Controlling Emotion in Text-to-Speech with Natural Language Prompts
Thomas Bott, Florian Lux, Ngoc Thang Vu
TL;DR
The paper addresses the controllability limitation in text-to-speech by enabling emotion transfer through natural language prompts. It introduces a prompt-conditioned TTS architecture that fuses emotion prompt embeddings with speaker identity via a squeeze-and-excitation mechanism and conditional layernorm, trained on merged emotional speech and text data with a large pool of prompts to promote generalization. A two-stage curriculum training regime first builds baseline speech quality and then concentrates on learning robust emotion-prompt mappings to generalize to unseen prompts. Objective metrics show accurate emotion transfer and strong speaker identity preservation, while subjective evaluations indicate competitive naturalness; the approach offers intuitive, scalable control for expressive TTS and is released as open-source.
Abstract
In recent years, prompting has quickly become one of the standard ways of steering the outputs of generative machine learning models, due to its intuitive use of natural language.
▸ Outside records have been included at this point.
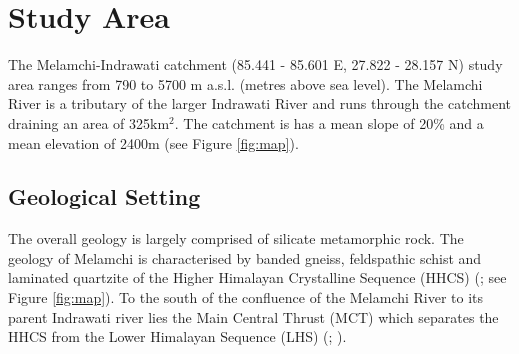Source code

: 
\section{Study Area}



The Melamchi-Indrawati catchment (85.441 - 85.601 E, 27.822 - 28.157 N) study area ranges from 790 to 5700 m a.s.l. (metres above sea level). The Melamchi River is a tributary of the larger Indrawati River and runs through the catchment draining an area of 325km${^2}$. The catchment is has a mean slope of 20\% and a mean elevation of 2400m (see Figure \ref{fig:map}). 

\subsection{Geological Setting}


The overall geology is largely comprised of silicate metamorphic rock. The geology of Melamchi is characterised by banded gneiss, feldspathic schist and laminated quartzite of the Higher Himalayan Crystalline Sequence (HHCS) (\textcite{dhitalGeologyNepalHimalaya2015}; see Figure \ref{fig:map}). To the south of the confluence of the Melamchi River to its parent Indrawati river lies the Main Central Thrust (MCT) which separates the HHCS from the Lower Himalayan Sequence (LHS) (\cite{dhitalGeologyNepalHimalaya2015}; \cite{grafGeomorphologicalHydrologicalControls2023}).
In this work, we propose a system conditioned on embeddings derived from an emotionally rich text that serves as prompt. Thereby, a joint representation of speaker and prompt embeddings is integrated at several points within a transformer-based architecture. Our approach is trained on merged emotional speech and text datasets and varies prompts in each training iteration to increase the generalization capabilities of the model. Objective and subjective evaluation results demonstrate the ability of the conditioned synthesis system to accurately transfer the emotions present in a prompt to speech. At the same time, precise tractability of speaker identities as well as overall high speech quality and intelligibility are maintained.